* **DATA FOR THIS TASK**:

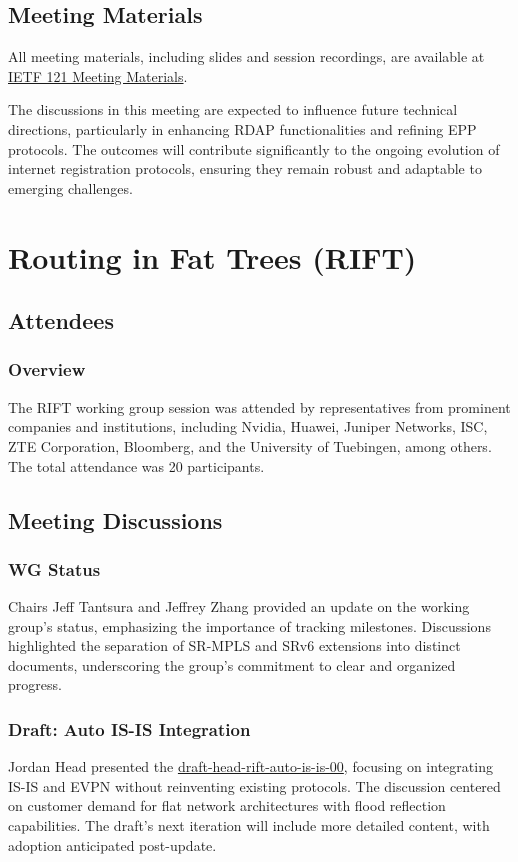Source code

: \documentclass{article}
\begin{document}
\subsection{Meeting Materials}
All meeting materials, including slides and session recordings, are available at \href{https://datatracker.ietf.org/meeting/121/materials/}{IETF 121 Meeting Materials}.

The discussions in this meeting are expected to influence future technical directions, particularly in enhancing RDAP functionalities and refining EPP protocols. The outcomes will contribute significantly to the ongoing evolution of internet registration protocols, ensuring they remain robust and adaptable to emerging challenges.



\newpage

\section{Routing in Fat Trees (RIFT)}

\subsection{Attendees}
\subsubsection{Overview}
The RIFT working group session was attended by representatives from prominent companies and institutions, including Nvidia, Huawei, Juniper Networks, ISC, ZTE Corporation, Bloomberg, and the University of Tuebingen, among others. The total attendance was 20 participants.

\subsection{Meeting Discussions}

\subsubsection{WG Status}
Chairs Jeff Tantsura and Jeffrey Zhang provided an update on the working group's status, emphasizing the importance of tracking milestones. Discussions highlighted the separation of SR-MPLS and SRv6 extensions into distinct documents, underscoring the group's commitment to clear and organized progress.

\subsubsection{Draft: Auto IS-IS Integration}
Jordan Head presented the \href{https://datatracker.ietf.org/doc/html/draft-ietf-rift-auto-is-is-00}{draft-head-rift-auto-is-is-00}, focusing on integrating IS-IS and EVPN without reinventing existing protocols. The discussion centered on customer demand for flat network architectures with flood reflection capabilities. The draft's next iteration will include more detailed content, with adoption anticipated post-update.
\end{document}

* **WHAT THIS TASK INVOLVES**: Among the lines of the listing above, which ones hold "subsubsection"? Copy them.

* **WRITTEN ANSWER**:
\subsubsection{Overview}
\subsubsection{WG Status}
\subsubsection{Draft: Auto IS-IS Integration}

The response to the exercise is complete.